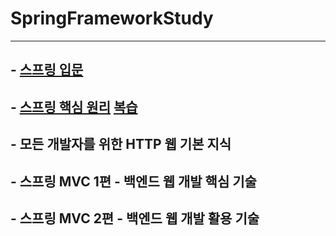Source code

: # SpringFrameworkStudy
---
## - [스프링 입문](https://github.com/dev7gy/SpringFrameworkStudy/tree/main/introduction)
## - [스프링 핵심 원리](https://github.com/dev7gy/ThePractice/tree/main/ygunna/springBootStudy) [복습](https://github.com/dev7gy/SpringFrameworkStudy/tree/main/core)
## - 모든 개발자를 위한 HTTP 웹 기본 지식
## - 스프링 MVC 1편 - 백엔드 웹 개발 핵심 기술
## - 스프링 MVC 2편 - 백엔드 웹 개발 활용 기술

Task description » The copy must match the listing above exactly, except that it holds no pictures.

Exercise response »
Source code

: # SpringFrameworkStudy
---
## - [스프링 입문](https://github.com/dev7gy/SpringFrameworkStudy/tree/main/introduction)
## - [스프링 핵심 원리](https://github.com/dev7gy/ThePractice/tree/main/ygunna/springBootStudy) [복습](https://github.com/dev7gy/SpringFrameworkStudy/tree/main/core)
## - 모든 개발자를 위한 HTTP 웹 기본 지식
## - 스프링 MVC 1편 - 백엔드 웹 개발 핵심 기술
## - 스프링 MVC 2편 - 백엔드 웹 개발 활용 기술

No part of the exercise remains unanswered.